EXERCISE: Leaving out the pictures, write the following records exactly as they read.

SUPPLIED MATERIAL:
★ ★ ★ ★ ★

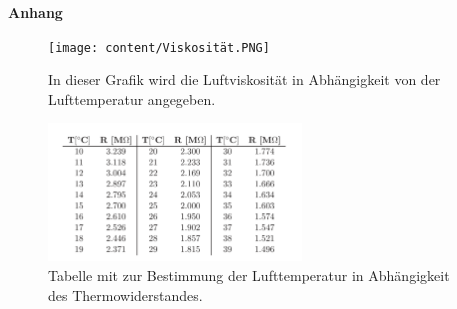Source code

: \newpage

\Large\textbf{Anhang}


%    
%
%
%    

\begin{figure}
    \centering
    \texttt{[image: content/Viskosität.PNG]}
    \caption{In dieser Grafik wird die Luftviskosität in Abhängigkeit von der Lufttemperatur angegeben. \cite{v503}}
    \label{fig:viskosität}
\end{figure}

\begin{figure}
    \centering
    \includegraphics[width = 0.6\textwidth]{content/Thermowiderstand.PNG}
    \caption{Tabelle mit zur Bestimmung der Lufttemperatur in Abhängigkeit des Thermowiderstandes. \cite{v503}}
    \label{fig:Temperatur}
\end{figure}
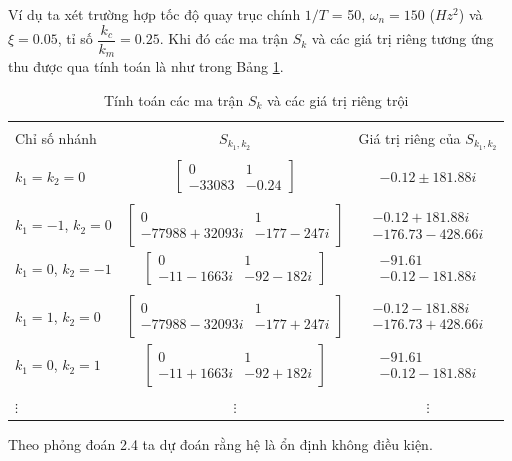 \documentclass[10pt,notheorems]{beamer}
\theoremstyle{definition}
\theoremstyle{definition}
\theoremstyle{definition}
\newcommand{\m}[1]{
	\begin{bmatrix}
		#1
\end{bmatrix}}
\newcommand{\pma}[1]{
	\begin{matrix}
		#1
\end{matrix}}
\begin{document}
\begin{frame}
	Ví dụ ta xét trường hợp tốc độ quay trục chính $1/T$ = 50, $\omega_n = 150$ ($Hz^2$) và $\xi = 0.05$, tỉ số $\dfrac{k_c}{k_m} = 0.25$.
	Khi đó các ma trận $S_k$ và các giá trị riêng tương ứng thu được qua tính toán là như trong Bảng \ref{bang 3}.
	
	\begin{table}[!h]
		\centering
		\begin{tabular}{lcc}
			\hline \\[-.35cm]	
			Chỉ số nhánh & $S_{k_1,k_2}$ & Giá trị riêng của $S_{k_1,k_2}$ \\ \hline \\[-.35cm]
			$k_1 = k_2 = 0$		   & $\m{0 & 1 \\ -33083 & -0.24}$ & $-0.12 \pm 181.88 i$ \\ \hline \\[-.35cm]
			$k_1 = -1$, $k_2 = 0$  & $\m{0 & 1 \\ -77988 + 32093i & -177 - 247i }$ &  
			$\pma{- 0.12 + 181.88 i \\ -176.73 - 428.66i}$ \\ 
			$k_1 = 0$, $k_2 = -1$	& $\m{0 & 1 \\ -11 - 1663i & -92 - 182i}$  &  $\pma{ -91.61 \\ - 0.12-181.88i}$ \\ \hline \\[-.35cm]
			$k_1 = 1$, $k_2 = 0$   & $\m{0 & 1 \\ -77988 - 32093i & -177 + 247i}$ &  
			$\pma{- 0.12 - 181.88 i \\ -176.73 + 428.66i}$ \\ 
			$k_1 = 0$, $k_2 = 1$	& $\m{0 & 1 \\ -11 + 1663i & -92 + 182i}$  &  $\pma{ -91.61 \\ - 0.12-181.88i}$ \\ \hline \\[-.35cm]
			$\vdots$ & $\vdots$ & $\vdots$ \\ \hline
		\end{tabular} 
		\caption{Tính toán các ma trận $S_k$ và các giá trị riêng trội}
		\label{bang 3}
	\end{table}
Theo phỏng đoán 2.4 ta dự đoán rằng hệ là ổn định không điều kiện.
\end{frame}
\end{document}
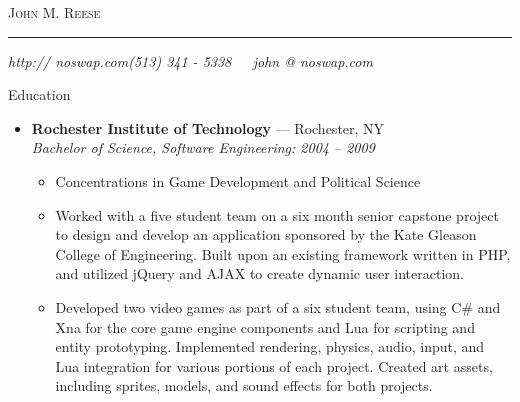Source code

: \documentclass[11pt,oneside]{article}
\makeatletter
\newcommand{\name}{John M. Reese}
\newcommand{\phone}{(513) 341 - 5338}
\newcommand{\email}{john @ noswap.com}
\newcommand{\website}{http:// noswap.com}
\newcommand{\bigname}[1]{
	\begin{center}\fontfamily{ppl}\selectfont\Huge\scshape#1\end{center}
}
\newenvironment{ressection}[1]{
	\vspace{8pt}
	{\fontfamily{phv}\selectfont\Large#1}
	\begin{itemize}
	\vspace{3pt}
}{
	\end{itemize}
}
\newcommand{\ressubitem}[1]{
	\vspace{-1pt}
	\item \begin{flushleft} #1 \end{flushleft}
}
\newcommand{\resbigitem}[3]{
	\vspace{-5pt}
	\item
	\textbf{#1} --- #2 \\
	\textit{#3}
}
\newenvironment{ressubsec}[3]{
	\resbigitem{#1}{#2}{#3}
	\vspace{-2pt}
	\begin{itemize}
}{
	\end{itemize}
}
\makeatother
\begin{document}
 \selectfont

\bigname{\name}

\vspace{-8pt} \rule{\textwidth}{1pt}

\vspace{-1pt} {\small\itshape \website \hfill \phone \ \ \ \email}

\vspace{8 pt}




\begin{ressection}{Education}

	\begin{ressubsec}{Rochester Institute of Technology}{Rochester, NY}
	{Bachelor of Science, Software Engineering:  2004 -- 2009}
		\ressubitem{Concentrations in Game Development and Political Science}
		\ressubitem{Worked with a five student team on a six month senior capstone project
		to design and develop an application sponsored by the Kate Gleason College of Engineering.
		Built upon an existing framework written in PHP, and utilized jQuery and AJAX to create
		dynamic user interaction.}
		\ressubitem{Developed two video games as part of a six student team, using C\# and Xna for
		the core game engine components and Lua for scripting and entity prototyping.  Implemented
		rendering, physics, audio, input, and Lua integration for various portions of each project.
		Created art assets, including sprites, models, and sound effects for both projects.}
	\end{ressubsec}

\end{ressection}
\end{document}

★ ★ ★ ★ ★

TASK OUTPUT:
Source code

: \newpage

\Large\textbf{Anhang}


%    
%
%
%    

\begin{figure}
    \centering
    \texttt{[image: content/Viskosität.PNG]}
    \caption{In dieser Grafik wird die Luftviskosität in Abhängigkeit von der Lufttemperatur angegeben. \cite{v503}}
    \label{fig:viskosität}
\end{figure}

\begin{figure}
    \centering
    \includegraphics[width = 0.6\textwidth]{content/Thermowiderstand.PNG}
    \caption{Tabelle mit zur Bestimmung der Lufttemperatur in Abhängigkeit des Thermowiderstandes. \cite{v503}}
    \label{fig:Temperatur}
\end{figure}
 \documentclass[10pt,notheorems]{beamer}
\theoremstyle{definition}
\theoremstyle{definition}
\theoremstyle{definition}
\newcommand{\m}[1]{
	\begin{bmatrix}
		#1
\end{bmatrix}}
\newcommand{\pma}[1]{
	\begin{matrix}
		#1
\end{matrix}}
\begin{document}
\begin{frame}
	Ví dụ ta xét trường hợp tốc độ quay trục chính $1/T$ = 50, $\omega_n = 150$ ($Hz^2$) và $\xi = 0.05$, tỉ số $\dfrac{k_c}{k_m} = 0.25$.
	Khi đó các ma trận $S_k$ và các giá trị riêng tương ứng thu được qua tính toán là như trong Bảng \ref{bang 3}.
	
	\begin{table}[!h]
		\centering
		\begin{tabular}{lcc}
			\hline \\[-.35cm]	
			Chỉ số nhánh & $S_{k_1,k_2}$ & Giá trị riêng của $S_{k_1,k_2}$ \\ \hline \\[-.35cm]
			$k_1 = k_2 = 0$		   & $\m{0 & 1 \\ -33083 & -0.24}$ & $-0.12 \pm 181.88 i$ \\ \hline \\[-.35cm]
			$k_1 = -1$, $k_2 = 0$  & $\m{0 & 1 \\ -77988 + 32093i & -177 - 247i }$ &  
			$\pma{- 0.12 + 181.88 i \\ -176.73 - 428.66i}$ \\ 
			$k_1 = 0$, $k_2 = -1$	& $\m{0 & 1 \\ -11 - 1663i & -92 - 182i}$  &  $\pma{ -91.61 \\ - 0.12-181.88i}$ \\ \hline \\[-.35cm]
			$k_1 = 1$, $k_2 = 0$   & $\m{0 & 1 \\ -77988 - 32093i & -177 + 247i}$ &  
			$\pma{- 0.12 - 181.88 i \\ -176.73 + 428.66i}$ \\ 
			$k_1 = 0$, $k_2 = 1$	& $\m{0 & 1 \\ -11 + 1663i & -92 + 182i}$  &  $\pma{ -91.61 \\ - 0.12-181.88i}$ \\ \hline \\[-.35cm]
			$\vdots$ & $\vdots$ & $\vdots$ \\ \hline
		\end{tabular} 
		\caption{Tính toán các ma trận $S_k$ và các giá trị riêng trội}
		\label{bang 3}
	\end{table}
Theo phỏng đoán 2.4 ta dự đoán rằng hệ là ổn định không điều kiện.
\end{frame}
\end{document}
Source code

: \documentclass[11pt,oneside]{article}
\makeatletter
\newcommand{\name}{John M. Reese}
\newcommand{\phone}{(513) 341 - 5338}
\newcommand{\email}{john @ noswap.com}
\newcommand{\website}{http:// noswap.com}
\newcommand{\bigname}[1]{
	\begin{center}\fontfamily{ppl}\selectfont\Huge\scshape#1\end{center}
}
\newenvironment{ressection}[1]{
	\vspace{8pt}
	{\fontfamily{phv}\selectfont\Large#1}
	\begin{itemize}
	\vspace{3pt}
}{
	\end{itemize}
}
\newcommand{\ressubitem}[1]{
	\vspace{-1pt}
	\item \begin{flushleft} #1 \end{flushleft}
}
\newcommand{\resbigitem}[3]{
	\vspace{-5pt}
	\item
	\textbf{#1} --- #2 \\
	\textit{#3}
}
\newenvironment{ressubsec}[3]{
	\resbigitem{#1}{#2}{#3}
	\vspace{-2pt}
	\begin{itemize}
}{
	\end{itemize}
}
\makeatother
\begin{document}
 \selectfont

\bigname{\name}

\vspace{-8pt} \rule{\textwidth}{1pt}

\vspace{-1pt} {\small\itshape \website \hfill \phone \ \ \ \email}

\vspace{8 pt}




\begin{ressection}{Education}

	\begin{ressubsec}{Rochester Institute of Technology}{Rochester, NY}
	{Bachelor of Science, Software Engineering:  2004 -- 2009}
		\ressubitem{Concentrations in Game Development and Political Science}
		\ressubitem{Worked with a five student team on a six month senior capstone project
		to design and develop an application sponsored by the Kate Gleason College of Engineering.
		Built upon an existing framework written in PHP, and utilized jQuery and AJAX to create
		dynamic user interaction.}
		\ressubitem{Developed two video games as part of a six student team, using C\# and Xna for
		the core game engine components and Lua for scripting and entity prototyping.  Implemented
		rendering, physics, audio, input, and Lua integration for various portions of each project.
		Created art assets, including sprites, models, and sound effects for both projects.}
	\end{ressubsec}

\end{ressection}
\end{document}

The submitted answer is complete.